Elvis’s family is devastated. His younger brother, Miziayifani Nyathi says the family is not coping well with the tragedy.  

“Eish, the family is just disturbed with this whole thing. For such a thing to happen, yet, the guy didn’t do anything. So, it’s really traumatic,” he says. 

According to Miziayifani, Elvis’ sin was being outside as the group was searching for everyone in the shacks. 

“They accused him of being outside while everyone was inside because he tried to hide behind this (place) since he’d heard these people talking about ID, passport and all that. So, that’s how they caught him.” 

The younger brother, who has been in the country since 2003, says Elvis got up on the morning of Wednesday and went to work as a gardener in Fourways as usual, oblivious of the fate that awaited him on his return later in the evening. 

“On Wednesday, he got up and went to work. He was doing garden, (in) Fourways Douglasdale. He spent the whole day that side, until 15h00 when he knocked off. He was there with my sister. They worked together on that side. Then after that, he knocked off and they came here. By the time, these people came in they were watching TV and then they heard loud voices from outside. My brother then came outside, because they were so scared because of this noise and people knocking on the door,” he explains. 

Blood splatter remains visible on the door outside the compound – a painful reminder to the family of Elvis’ final moments.

“Mzi, we need to clean this off,” Elvis’ sister remarks.

Earlier, the EFF visited the EFF, visited the compound to console the family. 

Their visit was followed by officials from the Zimbabwean Embassy in South Africa who had come to offer their support with the repatriation of Elvis’ remains back to Zimbabwe where his four children live.  

‘Criminal elements’

Action SA Coordinator in Diepsloot and one of the community leaders, Armstrong Nombaba, has lambasted what he terms criminal elements that hijacked the protests in Diepsloot and killed Nyathi. 

Speaking outside the local Youth Centre hall where Police Minister Bheki Cele, Police Commissioner Fannie Masemola, Home Affairs Minister Aaron Motsoaledi, Gauteng Premier David Makhura among other officials are locked up in a stakeholder meeting with some community members and councillors, Nombaba has described Nyathi’s murder as “anti-human”. 

He says those responsible must face the law.  

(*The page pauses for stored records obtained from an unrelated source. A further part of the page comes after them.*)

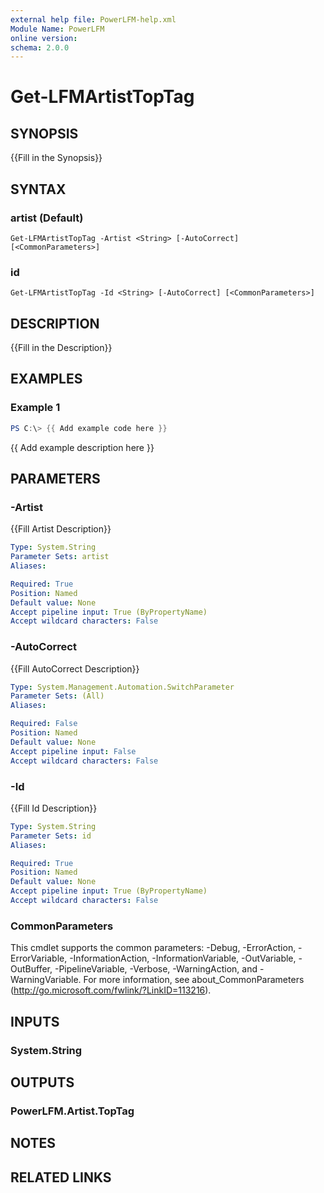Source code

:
 ```yaml
---
external help file: PowerLFM-help.xml
Module Name: PowerLFM
online version:
schema: 2.0.0
---
```


# Get-LFMArtistTopTag

## SYNOPSIS
{{Fill in the Synopsis}}

## SYNTAX

### artist (Default)
```
Get-LFMArtistTopTag -Artist <String> [-AutoCorrect] [<CommonParameters>]
```

### id
```
Get-LFMArtistTopTag -Id <String> [-AutoCorrect] [<CommonParameters>]
```

## DESCRIPTION
{{Fill in the Description}}

## EXAMPLES

### Example 1
```powershell
PS C:\> {{ Add example code here }}
```

{{ Add example description here }}

## PARAMETERS

### -Artist
{{Fill Artist Description}}

```yaml
Type: System.String
Parameter Sets: artist
Aliases:

Required: True
Position: Named
Default value: None
Accept pipeline input: True (ByPropertyName)
Accept wildcard characters: False
```

### -AutoCorrect
{{Fill AutoCorrect Description}}

```yaml
Type: System.Management.Automation.SwitchParameter
Parameter Sets: (All)
Aliases:

Required: False
Position: Named
Default value: None
Accept pipeline input: False
Accept wildcard characters: False
```

### -Id
{{Fill Id Description}}

```yaml
Type: System.String
Parameter Sets: id
Aliases:

Required: True
Position: Named
Default value: None
Accept pipeline input: True (ByPropertyName)
Accept wildcard characters: False
```

### CommonParameters
This cmdlet supports the common parameters: -Debug, -ErrorAction, -ErrorVariable, -InformationAction, -InformationVariable, -OutVariable, -OutBuffer, -PipelineVariable, -Verbose, -WarningAction, and -WarningVariable.
For more information, see about_CommonParameters (http://go.microsoft.com/fwlink/?LinkID=113216).

## INPUTS

### System.String

## OUTPUTS

### PowerLFM.Artist.TopTag

## NOTES

## RELATED LINKS
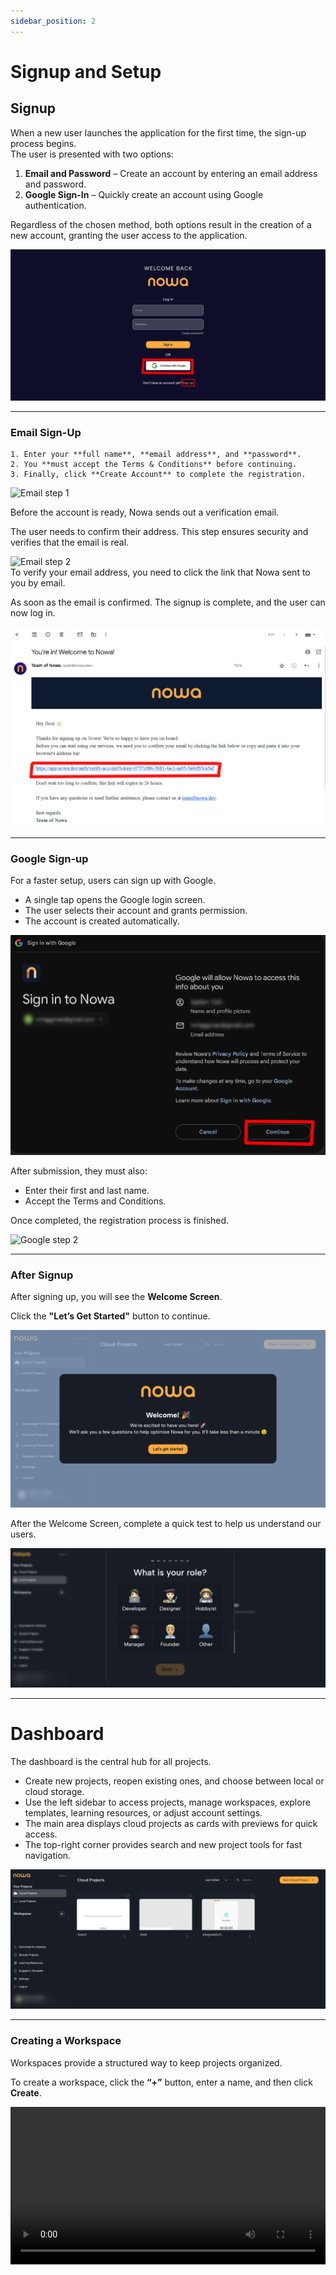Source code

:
 ```yaml
---
sidebar_position: 2
---
```


# Signup and Setup

## Signup  

When a new user launches the application for the first time, the sign-up process begins.  
The user is presented with two options:

1. **Email and Password** – Create an account by entering an email address and password.  
2. **Google Sign-In** – Quickly create an account using Google authentication.  

Regardless of the chosen method, both options result in the creation of a new account, granting the user access to the application. 

![Initial screen](/img/signup/1.png)

---

### Email Sign-Up

    1. Enter your **full name**, **email address**, and **password**.  
    2. You **must accept the Terms & Conditions** before continuing.  
    3. Finally, click **Create Account** to complete the registration.

![Email step 1](/img/signup/email/1.png) 

Before the account is ready, Nowa sends out a verification email. 

The user needs to confirm their address. This step ensures security and verifies that the email is real.  

![Email step 2](/img/signup/email/2.png)  
To verify your email address, you need to click the link that Nowa sent to you by email.

As soon as the email is confirmed. The signup is complete, and the user can now log in.  

![Email step 3](/img/signup/email/3.png)  

---

### Google Sign-up

For a faster setup, users can sign up with Google.  
- A single tap opens the Google login screen.  
- The user selects their account and grants permission.  
- The account is created automatically.

![Google step 1](/img/signup/google/1.png)  

After submission, they must also:  
- Enter their first and last name.
- Accept the Terms and Conditions.

Once completed, the registration process is finished.

![Google step 2](/img/signup/google/2.png)  

---

### After Signup

After signing up, you will see the **Welcome Screen**.  

Click the **"Let’s Get Started"** button to continue.
 

![After step 1](/img/signup/after/1.png)  

After the Welcome Screen, complete a quick test to help us understand our users. 

![After step 2](/img/signup/after/2.png)  

---

# Dashboard  

The dashboard is the central hub for all projects. 

- Create new projects, reopen existing ones, and choose between local or cloud storage.  
- Use the left sidebar to access projects, manage workspaces, explore templates, learning resources, or adjust account settings.  
- The main area displays cloud projects as cards with previews for quick access.  
- The top-right corner provides search and new project tools for fast navigation.  


![app.nowa.dev](/img/app.png)  

---

### Creating a Workspace  

Workspaces provide a structured way to keep projects organized.  

To create a workspace, click the **“+”** button, enter a name, and then click **Create**.


<video src="/videos/getting-started/createworkspace.webm" controls width="100%" />  

---

# 📂 Projects: Local or Cloud?  

When starting a project, users can choose to store it locally or in the cloud.  

Each option has its advantages, and the choice depends on the project’s needs.

In the next section, we will provide some ideas to help you decide.

---

### ☁️ Cloud Development  

Storing projects in the cloud allows online access from anywhere and makes sharing with teammates simple.  
This option is ideal when collaboration, speed, and global accessibility are priorities.

#### How to create **Cloud Project**?
1. Click the yellow **New Cloud Project** button.
2. From the list, select **New Cloud Project**.
3. Enter a **Project name**.
4. Click **Create**.

<video src="/videos/getting-started/create-cloud.webm" controls width="100%" />  

---

### 💻 Local Development  

Keeping projects local feels more like working in a private workshop 🛠️🏡. Everything remains safely inside the user’s own computer 🖥️, protected from outside access 🔒. This path is ideal when working offline 📴, handling sensitive information 🗄️, or testing in simulators 👨‍🔬. It offers full control ⚙️ and independence.  

👉 For a deeper look at local projects, see [this guide](..\local-project-simulator\createlocalproject.md).  

---

### 🎯 Making the Choice  

In the end, there is no wrong decision 🙅‍♂️. Some journeys are better suited to the privacy of local development 🏡, while others thrive in the shared, connected space of the cloud ☁️. What matters most is choosing the environment that fits today’s needs and tomorrow’s ambitions 🗓️. Whichever road is taken, the app is always ready to walk beside the user 👣✨.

“If the councillors are going to convene a meeting and then someone died in that manner, we feel someone should suffer the consequences. Because the person that was killed … the information that we got … the people who were protesting, having pangas and whatever, even if you were South African you were going to run away. The manner in which they were doing (sic) you were going to run away. They find people on the street, sitting, I don’t know what they were doing, they ran away (sic). When they ran away one person was caught. This is the information that I got, I was not there and that person was burnt. I have got a video here,” says Nombaba. 

Miziayifani says the family is scheduled to meet on Sunday to finalise the funeral arrangements.